(Dataset entries)
----------------------------------------

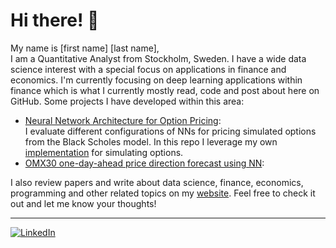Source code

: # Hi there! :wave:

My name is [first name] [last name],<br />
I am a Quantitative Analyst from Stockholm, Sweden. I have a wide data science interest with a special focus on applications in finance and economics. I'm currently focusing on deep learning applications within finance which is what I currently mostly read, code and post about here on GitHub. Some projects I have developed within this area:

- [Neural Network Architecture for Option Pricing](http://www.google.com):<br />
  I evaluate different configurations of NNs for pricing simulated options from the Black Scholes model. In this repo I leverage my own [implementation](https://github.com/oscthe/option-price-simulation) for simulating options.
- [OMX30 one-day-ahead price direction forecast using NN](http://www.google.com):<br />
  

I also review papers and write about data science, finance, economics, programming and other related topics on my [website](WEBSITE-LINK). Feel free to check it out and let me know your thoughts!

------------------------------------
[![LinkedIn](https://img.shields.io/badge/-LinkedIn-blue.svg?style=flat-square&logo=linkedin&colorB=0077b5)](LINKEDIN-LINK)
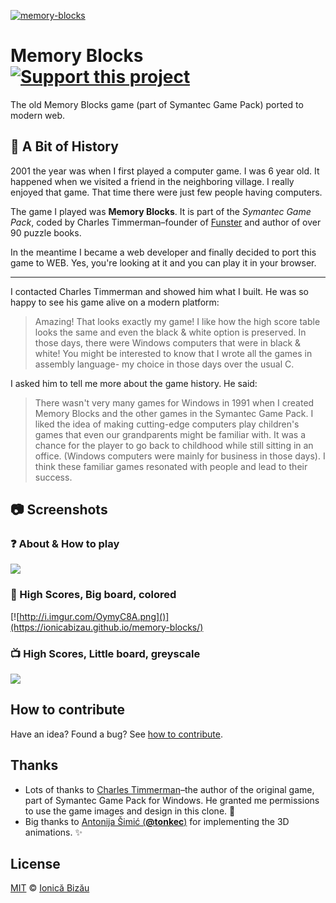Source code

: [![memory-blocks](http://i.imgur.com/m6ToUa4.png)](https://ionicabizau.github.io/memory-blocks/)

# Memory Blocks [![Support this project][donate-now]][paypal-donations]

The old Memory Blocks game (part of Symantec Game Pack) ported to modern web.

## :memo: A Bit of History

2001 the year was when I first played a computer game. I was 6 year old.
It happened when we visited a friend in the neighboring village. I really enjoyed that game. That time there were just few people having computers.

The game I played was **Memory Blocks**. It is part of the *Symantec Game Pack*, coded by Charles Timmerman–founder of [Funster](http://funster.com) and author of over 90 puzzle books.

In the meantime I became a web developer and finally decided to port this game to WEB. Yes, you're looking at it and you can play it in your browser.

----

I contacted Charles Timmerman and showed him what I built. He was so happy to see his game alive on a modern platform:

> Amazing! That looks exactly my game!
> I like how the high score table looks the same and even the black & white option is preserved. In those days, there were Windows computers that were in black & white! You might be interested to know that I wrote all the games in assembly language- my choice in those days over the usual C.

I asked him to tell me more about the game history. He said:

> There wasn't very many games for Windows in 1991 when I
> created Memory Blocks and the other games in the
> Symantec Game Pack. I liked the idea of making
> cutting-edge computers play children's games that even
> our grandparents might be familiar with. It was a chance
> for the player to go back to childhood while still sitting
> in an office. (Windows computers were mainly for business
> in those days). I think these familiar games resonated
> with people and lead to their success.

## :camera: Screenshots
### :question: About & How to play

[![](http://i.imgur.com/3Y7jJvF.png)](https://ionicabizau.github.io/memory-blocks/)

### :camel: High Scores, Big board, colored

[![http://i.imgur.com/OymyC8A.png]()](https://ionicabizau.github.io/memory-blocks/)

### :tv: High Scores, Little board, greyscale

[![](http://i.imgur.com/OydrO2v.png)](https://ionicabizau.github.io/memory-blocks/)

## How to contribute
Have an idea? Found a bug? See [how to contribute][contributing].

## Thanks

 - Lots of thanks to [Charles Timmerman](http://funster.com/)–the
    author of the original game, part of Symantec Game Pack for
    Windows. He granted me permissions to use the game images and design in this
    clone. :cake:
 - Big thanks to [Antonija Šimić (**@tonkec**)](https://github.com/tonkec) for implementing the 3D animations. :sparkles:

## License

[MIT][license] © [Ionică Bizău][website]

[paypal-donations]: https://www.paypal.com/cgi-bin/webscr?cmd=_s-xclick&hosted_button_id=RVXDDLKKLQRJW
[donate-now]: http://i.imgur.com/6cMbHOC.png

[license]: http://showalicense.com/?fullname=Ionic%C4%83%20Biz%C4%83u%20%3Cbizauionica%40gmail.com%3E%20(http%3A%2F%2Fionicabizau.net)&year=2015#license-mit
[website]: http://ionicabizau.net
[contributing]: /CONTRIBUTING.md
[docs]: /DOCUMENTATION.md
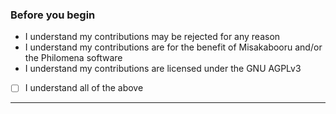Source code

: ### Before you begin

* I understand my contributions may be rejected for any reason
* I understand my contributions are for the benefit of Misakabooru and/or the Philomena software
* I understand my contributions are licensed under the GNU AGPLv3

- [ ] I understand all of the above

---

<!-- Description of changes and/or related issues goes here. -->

----------------------------------------

Exercise instructions
Without the pictures, transcribe the lines from the one containing "## How to contribute" through the end of the data, exactly and only those.

Final answer
## How to contribute
Have an idea? Found a bug? See [how to contribute][contributing].

## Thanks

 - Lots of thanks to [Charles Timmerman](http://funster.com/)–the
    author of the original game, part of Symantec Game Pack for
    Windows. He granted me permissions to use the game images and design in this
    clone. :cake:
 - Big thanks to [Antonija Šimić (**@tonkec**)](https://github.com/tonkec) for implementing the 3D animations. :sparkles:

## License

[MIT][license] © [Ionică Bizău][website]

[paypal-donations]: https://www.paypal.com/cgi-bin/webscr?cmd=_s-xclick&hosted_button_id=RVXDDLKKLQRJW
[donate-now]: http://i.imgur.com/6cMbHOC.png

[license]: http://showalicense.com/?fullname=Ionic%C4%83%20Biz%C4%83u%20%3Cbizauionica%40gmail.com%3E%20(http%3A%2F%2Fionicabizau.net)&year=2015#license-mit
[website]: http://ionicabizau.net
[contributing]: /CONTRIBUTING.md
[docs]: /DOCUMENTATION.md
Source code

: ### Before you begin

* I understand my contributions may be rejected for any reason
* I understand my contributions are for the benefit of Misakabooru and/or the Philomena software
* I understand my contributions are licensed under the GNU AGPLv3

- [ ] I understand all of the above

---

<!-- Description of changes and/or related issues goes here. -->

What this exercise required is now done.